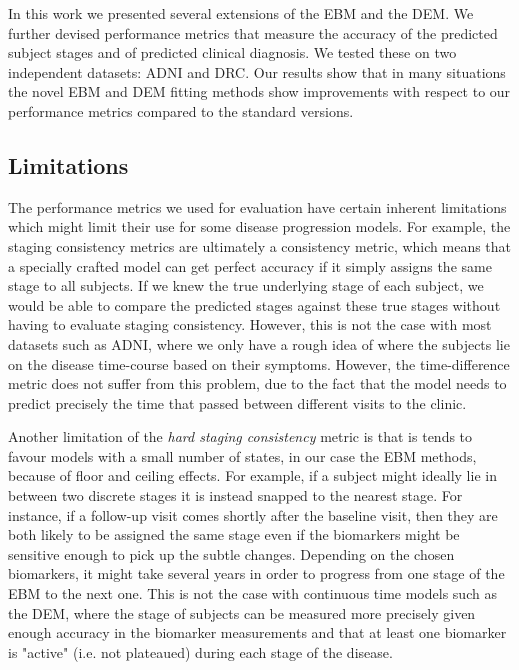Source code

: In this work we presented several extensions of the EBM and the DEM. We further devised performance metrics that measure the accuracy of the predicted subject stages and of predicted clinical diagnosis. We tested these on two independent datasets: ADNI and DRC. Our results show that in many situations the novel EBM and DEM fitting methods show improvements with respect to our performance metrics compared to the standard versions. 

\subsection{Limitations}

The performance metrics we used for evaluation have certain inherent limitations which might limit their use for some disease progression models. For example, the staging consistency metrics are ultimately a consistency metric, which means that a specially crafted model can get perfect accuracy if it simply assigns the same stage to all subjects. If we knew the true underlying stage of each subject, we would be able to compare the predicted stages against these true stages without having to evaluate staging consistency. However, this is not the case with most datasets such as ADNI, where we only have a rough idea of where the subjects lie on the disease time-course based on their symptoms. However, the time-difference metric does not suffer from this problem, due to the fact that the model needs to predict precisely the time that passed between different visits to the clinic. 

Another limitation of the \emph{hard staging consistency} metric is that is tends to favour models with a small number of states, in our case the EBM methods, because of floor and ceiling effects. For example, if a subject might ideally lie in between two discrete stages it is instead snapped to the nearest stage. For instance, if a follow-up visit comes shortly after the baseline visit, then they are both likely to be assigned the same stage even if the biomarkers might be sensitive enough to pick up the subtle changes. Depending on the chosen biomarkers, it might take several years in order to progress from one stage of the EBM to the next one. This is not the case with continuous time models such as the DEM, where the stage of subjects can be measured more precisely given enough accuracy in the biomarker measurements and that at least one biomarker is "active" (i.e. not plateaued) during each stage of the disease.

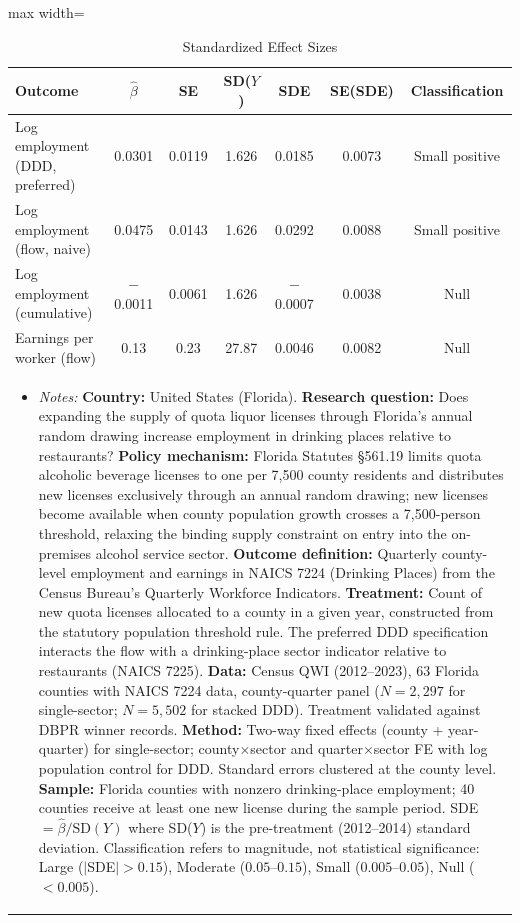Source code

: \begin{table}[htbp]
\centering
\caption{Standardized Effect Sizes}
\label{tab:sde}
\begin{adjustbox}{max width=\textwidth}
\begin{tabular}{lcccccc}
\hline\hline
Outcome & $\hat{\beta}$ & SE & SD($Y$) & SDE & SE(SDE) & Classification \\
\hline
Log employment (DDD, preferred) & 0.0301 & 0.0119 & 1.626 & 0.0185 & 0.0073 & Small positive \\
Log employment (flow, naive) & 0.0475 & 0.0143 & 1.626 & 0.0292 & 0.0088 & Small positive \\
Log employment (cumulative) & $-$0.0011 & 0.0061 & 1.626 & $-$0.0007 & 0.0038 & Null \\
Earnings per worker (flow) & 0.13 & 0.23 & 27.87 & 0.0046 & 0.0082 & Null \\
\hline\hline
\multicolumn{7}{p{0.95\textwidth}}{\footnotesize \begin{itemize}[leftmargin=*,nosep] \item \textit{Notes:} \textbf{Country:} United States (Florida). \textbf{Research question:} Does expanding the supply of quota liquor licenses through Florida's annual random drawing increase employment in drinking places relative to restaurants? \textbf{Policy mechanism:} Florida Statutes \S561.19 limits quota alcoholic beverage licenses to one per 7,500 county residents and distributes new licenses exclusively through an annual random drawing; new licenses become available when county population growth crosses a 7,500-person threshold, relaxing the binding supply constraint on entry into the on-premises alcohol service sector. \textbf{Outcome definition:} Quarterly county-level employment and earnings in NAICS 7224 (Drinking Places) from the Census Bureau's Quarterly Workforce Indicators. \textbf{Treatment:} Count of new quota licenses allocated to a county in a given year, constructed from the statutory population threshold rule. The preferred DDD specification interacts the flow with a drinking-place sector indicator relative to restaurants (NAICS 7225). \textbf{Data:} Census QWI (2012--2023), 63 Florida counties with NAICS 7224 data, county-quarter panel ($N = 2{,}297$ for single-sector; $N = 5{,}502$ for stacked DDD). Treatment validated against DBPR winner records. \textbf{Method:} Two-way fixed effects (county + year-quarter) for single-sector; county$\times$sector and quarter$\times$sector FE with log population control for DDD. Standard errors clustered at the county level. \textbf{Sample:} Florida counties with nonzero drinking-place employment; 40 counties receive at least one new license during the sample period. SDE $= \hat{\beta} / \text{SD}(Y)$ where SD($Y$) is the pre-treatment (2012--2014) standard deviation. Classification refers to magnitude, not statistical significance: Large ($|$SDE$| > 0.15$), Moderate ($0.05$--$0.15$), Small ($0.005$--$0.05$), Null ($< 0.005$). \end{itemize}}
\end{tabular}
\end{adjustbox}
\end{table}

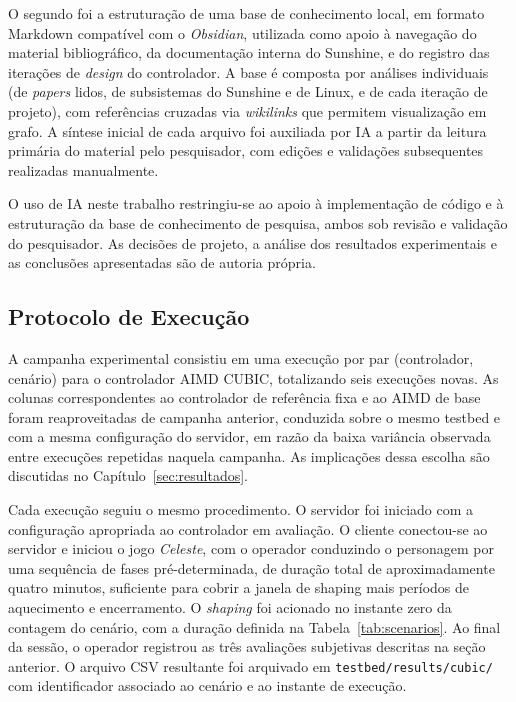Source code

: O segundo foi a estruturação de uma base de conhecimento
local, em formato Markdown compatível com o \emph{Obsidian},
utilizada como apoio à navegação do material bibliográfico, da
documentação interna do Sunshine, e do registro das iterações
de \emph{design} do controlador. A base é composta por
análises individuais (de \emph{papers} lidos, de subsistemas
do Sunshine e de Linux, e de cada iteração de projeto), com
referências cruzadas via \emph{wikilinks} que permitem
visualização em grafo. A síntese inicial de cada arquivo foi
auxiliada por IA a partir da leitura primária do material pelo
pesquisador, com edições e validações subsequentes realizadas
manualmente.

O uso de IA neste trabalho restringiu-se ao apoio à
implementação de código e à estruturação da base de
conhecimento de pesquisa, ambos sob revisão e validação do
pesquisador. As decisões de projeto, a análise dos resultados
experimentais e as conclusões apresentadas são de autoria
própria.

\subsection{Protocolo de Execução}

A campanha experimental consistiu em uma execução por par
(controlador, cenário) para o controlador AIMD CUBIC,
totalizando seis execuções novas. As colunas correspondentes
ao controlador de referência fixa e ao AIMD de base foram
reaproveitadas de campanha anterior, conduzida sobre o mesmo
testbed e com a mesma configuração do servidor, em razão da
baixa variância observada entre execuções repetidas naquela
campanha. As implicações dessa escolha são discutidas no
Capítulo~\ref{sec:resultados}.

Cada execução seguiu o mesmo procedimento. O servidor foi
iniciado com a configuração apropriada ao controlador em
avaliação. O cliente conectou-se ao servidor e iniciou o jogo
\emph{Celeste}, com o operador conduzindo o personagem por uma
sequência de fases pré-determinada, de duração total de
aproximadamente quatro minutos, suficiente para cobrir a janela
de shaping mais períodos de aquecimento e encerramento. O \emph{shaping} foi acionado no instante zero
da contagem do cenário, com a duração definida na
Tabela~\ref{tab:scenarios}. Ao final da sessão, o operador
registrou as três avaliações subjetivas descritas na seção
anterior. O arquivo CSV resultante foi arquivado em
\texttt{testbed/results/cubic/} com identificador associado ao
cenário e ao instante de execução.
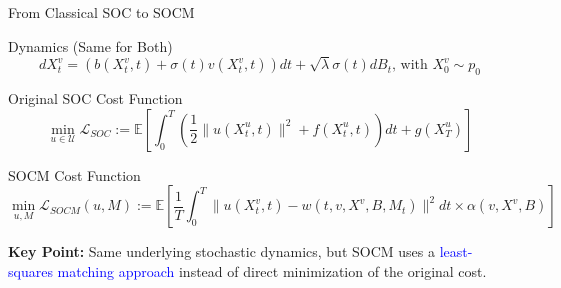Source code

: \documentclass[aspectratio=169,xcolor=dvipsnames]{beamer}
\begin{document}
\begin{frame}{From Classical SOC to SOCM}
    \small
    \begin{block}{Dynamics (Same for Both)}
        \begin{equation}
        dX^v_t = (b(X^v_t, t) + \sigma(t)v(X^v_t, t)) dt + \sqrt{\lambda}\sigma(t) dB_t \text{, with } X^v_0 \sim p_0
        \end{equation}
    \end{block}

    \begin{block}{Original SOC Cost Function}
        \begin{equation}
        \min_{u \in \mathcal{U}} \mathcal{L}_{SOC} := \mathbb{E}\left[\int_0^T \left(\frac{1}{2}\|u(X_t^u, t)\|^2 + f(X_t^u, t)\right) dt + g(X_T^u)\right]
        \end{equation}
    \end{block}

    \begin{alertblock}{SOCM Cost Function}
        \begin{equation}
        \min_{u, M} \mathcal{L}_{SOCM}(u, M) := \mathbb{E}\left[\frac{1}{T}\int_0^T \|u(X^v_t, t) - w(t, v, X^v, B, M_t)\|^2 dt \times \alpha(v, X^v, B)\right]
        \end{equation}
    \end{alertblock}

    \vspace{0.2cm}
    \small
    \textbf{Key Point:} Same underlying stochastic dynamics, but SOCM uses a \textcolor{blue}{least-squares matching approach} instead of direct minimization of the original cost.
\end{frame}
\end{document}
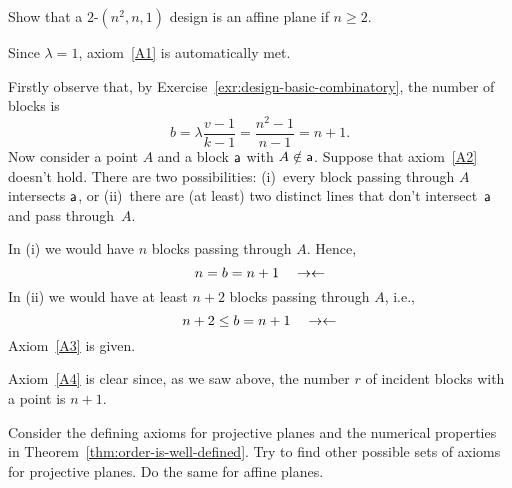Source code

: \begin{exr}\label{exr:design-affine-plane}
    Show that a\/ $2$-$(n^2, n, 1)$ design is an affine plane if\/ $n \geq 2$.
\end{exr}

\begin{solution}
    Since $\lambda=1$, axiom~\ref{A1} is automatically met.

    Firstly observe that, by Exercise~\ref{exr:design-basic-combinatory}, the number of blocks is
    $$
        b=\lambda\frac{v-1}{k-1}=\frac{n^2-1}{n-1}=n+1.
    $$
    Now consider a point $A$ and a block $\mathsf a$ with $A\notin\mathsf a$. Suppose that axiom~\ref{A2} doesn't hold. There are two possibilities: (i)~every block passing through $A$ intersects $\mathsf a$, or (ii)~there are (at least) two distinct lines that don't intersect~$\mathsf a$ and pass through~$A$.

    In (i) we would have $n$ blocks passing through $A$. Hence,
    $$
        n=b=n+1\quad\noend
    $$
    In (ii) we would have at least $n+2$ blocks passing through $A$, i.e.,
    $$
        n+2\le b=n+1\quad\noend
    $$
    Axiom~\ref{A3} is given.

    Axiom~\ref{A4} is clear since, as we saw above, the number $r$ of incident blocks with a point is $n+1$.
    
\end{solution}


\begin{exr}
    Consider the defining axioms for projective planes and the numerical properties in\/ {\upshape Theorem~\ref{thm:order-is-well-defined}}. Try to find other possible sets of axioms for projective planes. Do the same for affine planes.
\end{exr}


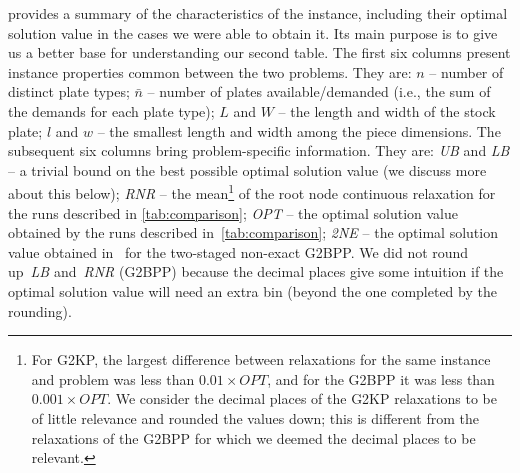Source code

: \documentclass[9pt]{entcs}
\begin{document}
 provides a summary of the characteristics of the instance, including their optimal solution value in the cases we were able to obtain it.
Its main purpose is to give us a better base for understanding our second table.
The first six columns present instance properties common between the two problems.
They are:
\(n\) -- number of distinct plate types;
\(\bar{n}\) -- number of plates available/demanded (i.e., the sum of the demands for each plate type);
\(L\) and \(W\) -- the length and width of the stock plate;
\underline{\(l\)} and \underline{\(w\)} -- the smallest length and width among the piece dimensions.
The subsequent six columns bring problem-specific information.
They are:
\emph{UB} and \emph{LB} -- a trivial bound on the best possible optimal solution value (we discuss more about this below);
\emph{RNR} -- the mean\footnote{
	For G2KP, the largest difference between relaxations for the same instance and problem was less than \(0.01 \times OPT\), and for the G2BPP it was less than \(0.001 \times OPT\).
	We consider the decimal places of the G2KP relaxations to be of little relevance and rounded the values down; this is different from the relaxations of the G2BPP for which we deemed the decimal places to be relevant.
} of the root node continuous relaxation for the runs described in \cref{tab:comparison};
\emph{OPT} -- the optimal solution value obtained by the runs described in~\cref{tab:comparison};
\emph{2NE} -- the optimal solution value obtained in~\cite{silva:2010} for the two-staged non-exact G2BPP.
We did not round up~\emph{LB} and~\emph{RNR} (G2BPP) because the decimal places give some intuition if the optimal solution value will need an extra bin (beyond the one completed by the rounding).
\end{document}
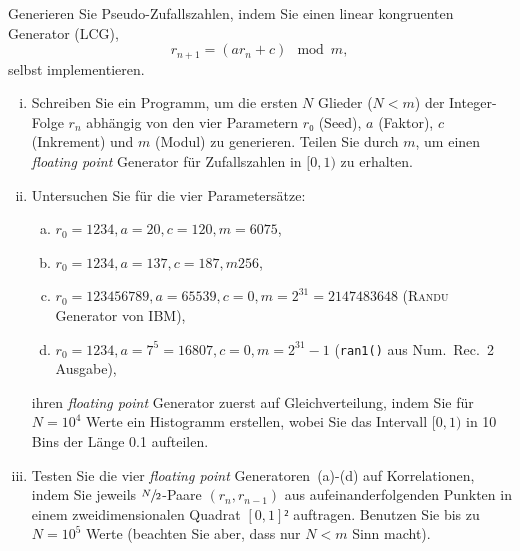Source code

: 
\NewDocumentCommand{}
\date{Ausgabe: Di, 16.04.2019, Besprechung: Fr, 26.04.2019}
\setcounter{question}{3}


\maketitle

\begin{question}[subtitle=Linear kongruente Generatoren]
  Generieren Sie Pseudo-Zufallszahlen, indem Sie einen linear kongruenten Generator (LCG),
  \begin{equation}
    \label{eq:1}
    r_{n + 1} = \left( a r_n + c \right) \mod m,
  \end{equation}
  selbst implementieren.

  \begin{enumerate}[(i)]
  \item Schreiben Sie ein Programm, um die ersten $N$ Glieder ($N < m$) der Integer-Folge $r_n$ abhängig von den vier Parametern $r₀$ (Seed), $a$ (Faktor), $c$ (Inkrement) und $m$ (Modul) zu generieren.
    Teilen Sie durch $m$, um einen \textit{floating point} Generator für Zufallszahlen in $[0, 1)$ zu erhalten.
  \item Untersuchen Sie für die vier Parametersätze:
    \begin{enumerate}[(a)]
    \item\label{item:1} $r_0 = 1234, a = 20, c = 120, m = 6075$,
    \item\label{item:2} $r_0 = 1234, a = 137, c = 187, m 256$,
    \item\label{item:3} $r_0 = 123456789, a = 65539, c = 0, m = 2^{31} = 2147483648$ (\textsc{Randu} Generator von IBM),
    \item\label{item:4} $r_0 = 1234, a = 7^5 = 16807, c = 0, m = 2^{31} - 1$ (\texttt{ran1()} aus Num.\ Rec.\ 2 Ausgabe),
    \end{enumerate}
    ihren \textit{floating point} Generator zuerst auf Gleichverteilung, indem Sie für $N = 10^4$ Werte ein Histogramm erstellen, wobei Sie das Intervall $[0, 1)$ in \num{10} Bins der Länge \num{0.1} aufteilen.
  \item Testen Sie die vier \textit{floating point} Generatoren~(a)-(d) auf Korrelationen, indem Sie jeweils $\sfrac{N}{2}$-Paare $(r_n, r_{n - 1})$ aus aufeinanderfolgenden Punkten in einem zweidimensionalen Quadrat $[0, 1]²$ auftragen.
    Benutzen Sie bis zu $N = 10^5$ Werte (beachten Sie aber, dass nur $N < m$ Sinn macht).
  \end{enumerate}
\end{question}

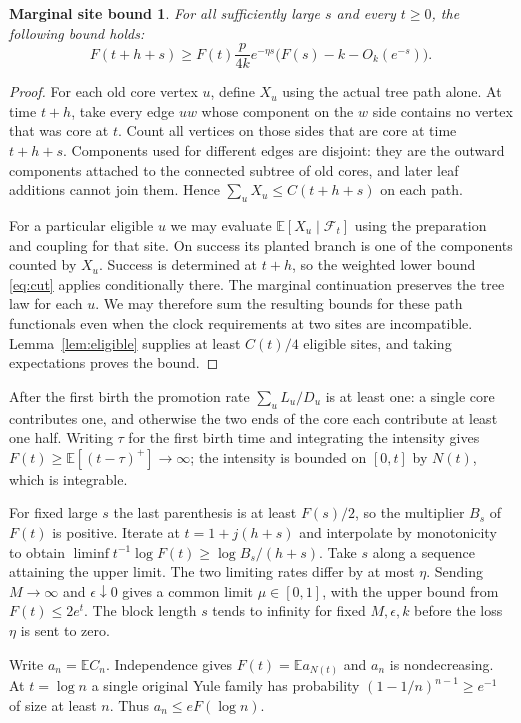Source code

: \documentclass[11pt]{article}
\newtheorem*{marginalfact}{Marginal site bound}
\theoremstyle{remark}
\numberwithin{equation}{section}
\newcommand{\E}{\mathbb E}
\begin{document}
\begin{marginalfact}
For all sufficiently large $s$ and every $t\ge0$, the following bound holds:
\[
F(t+h+s)\ge F(t)\frac{p}{4k}e^{-\eta s}
                    \big(F(s)-k-O_k(e^{-s})\big).
\]
\end{marginalfact}
\begin{proof}
For each old core vertex $u$, define $X_u$ using the actual tree path alone. At time $t+h$, take every edge $uw$ whose component on the $w$ side contains no vertex that was core at $t$. Count all vertices on those sides that are core at time $t+h+s$. Components used for different edges are disjoint: they are the outward components attached to the connected subtree of old cores, and later leaf additions cannot join them. Hence $\sum_u X_u\le C(t+h+s)$ on each path.

For a particular eligible $u$ we may evaluate $\E[X_u\mid\mathcal F_t]$ using the preparation and coupling for that site. On success its planted branch is one of the components counted by $X_u$. Success is determined at $t+h$, so the weighted lower bound \eqref{eq:cut} applies conditionally there. The marginal continuation preserves the tree law for each $u$. We may therefore sum the resulting bounds for these path functionals even when the clock requirements at two sites are incompatible. Lemma~\ref{lem:eligible} supplies at least $C(t)/4$ eligible sites, and taking expectations proves the bound.
\end{proof}

After the first birth the promotion rate $\sum_u L_u/D_u$ is at least one: a single core contributes one, and otherwise the two ends of the core each contribute at least one half. Writing $\tau$ for the first birth time and integrating the intensity gives $F(t)\ge\E[(t-\tau)^+]\to\infty$; the intensity is bounded on $[0,t]$ by $N(t)$, which is integrable.

For fixed large $s$ the last parenthesis is at least $F(s)/2$, so the multiplier $B_s$ of $F(t)$ is positive. Iterate at $t=1+j(h+s)$ and interpolate by monotonicity to obtain $\liminf t^{-1}\log F(t)\ge\log B_s/(h+s)$. Take $s$ along a sequence attaining the upper limit. The two limiting rates differ by at most $\eta$. Sending $M\to\infty$ and $\epsilon\downarrow0$ gives a common limit $\mu\in[0,1]$, with the upper bound from $F(t)\le2e^t$. The block length $s$ tends to infinity for fixed $M,\epsilon,k$ before the loss $\eta$ is sent to zero.

Write $a_n=\E C_n$. Independence gives $F(t)=\E a_{N(t)}$ and $a_n$ is nondecreasing. At $t=\log n$ a single original Yule family has probability $(1-1/n)^{n-1}\ge e^{-1}$ of size at least $n$. Thus $a_n\le eF(\log n)$.
\end{document}
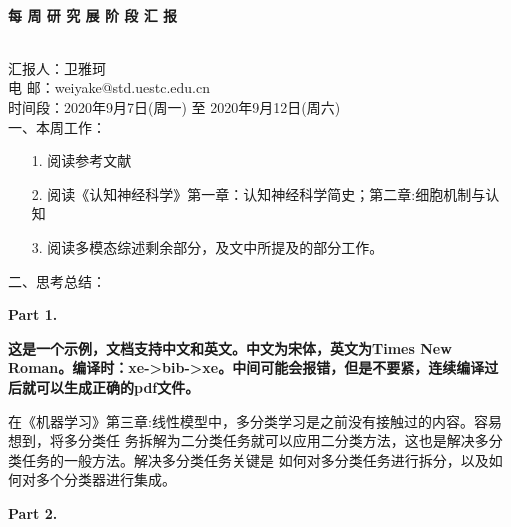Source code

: \documentclass[UTF8,10.5pt]{article} %
\begin{document}
~\\
\centerline{ \large \bf{每} \hspace{0.07cm} \bf{周}\hspace{0.07cm} \bf{研} \hspace{0.07cm}\bf{究} \hspace{0.07cm}\bf{展} \hspace{0.07cm}\bf{阶}\hspace{0.07cm} \bf{段}\hspace{0.07cm} \bf{汇} \hspace{0.07cm}\bf{报}}
~\\

\noindent 汇报人：卫雅珂 \\
\noindent 电\hspace{0.29cm} 邮：weiyake@std.uestc.edu.cn \\
\noindent 时间段：2020年9月7日(周一) 至 2020年9月12日(周六) \\

\noindent 一、本周工作：

\begin{enumerate}[labelsep = .5em, leftmargin = -18pt, itemindent = 3em]
    \item [1.] 阅读参考文献\cite{tian2021unsupervised,NEURIPS2018_01161aaa,gao2018learning,uijlings2013selective,cinbis2016weakly}    
    \item [2.] 阅读《认知神经科学》第一章：认知神经科学简史；第二章:细胞机制与认知
    \item [3.] 阅读多模态综述剩余部分，及文中所提及的部分工作。
\end{enumerate}
\vspace{0.3cm}

\noindent 二、思考总结：

\noindent \textbf{Part 1.} 

\textbf{这是一个示例，文档支持中文和英文。中文为宋体，英文为Times New Roman。编译时：xe->bib->xe。中间可能会报错，但是不要紧，连续编译过后就可以生成正确的pdf文件。}

在《机器学习》第三章:线性模型中，多分类学习是之前没有接触过的内容。容易想到，将多分类任 务拆解为二分类任务就可以应用二分类方法，这也是解决多分类任务的一般方法。解决多分类任务关键是 如何对多分类任务进行拆分，以及如何对多个分类器进行集成。

\vspace{0.5cm}
\noindent \textbf{Part 2.} 
\end{document}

================================

Task brief:
Please extract exactly the lines of the data, from the first through the line containing "The performance metrics", and add no pictures to the copy.

Response to the task:
Source code

: In this work we presented several extensions of the EBM and the DEM. We further devised performance metrics that measure the accuracy of the predicted subject stages and of predicted clinical diagnosis. We tested these on two independent datasets: ADNI and DRC. Our results show that in many situations the novel EBM and DEM fitting methods show improvements with respect to our performance metrics compared to the standard versions. 

\subsection{Limitations}

The performance metrics we used for evaluation have certain inherent limitations which might limit their use for some disease progression models. For example, the staging consistency metrics are ultimately a consistency metric, which means that a specially crafted model can get perfect accuracy if it simply assigns the same stage to all subjects. If we knew the true underlying stage of each subject, we would be able to compare the predicted stages against these true stages without having to evaluate staging consistency. However, this is not the case with most datasets such as ADNI, where we only have a rough idea of where the subjects lie on the disease time-course based on their symptoms. However, the time-difference metric does not suffer from this problem, due to the fact that the model needs to predict precisely the time that passed between different visits to the clinic. 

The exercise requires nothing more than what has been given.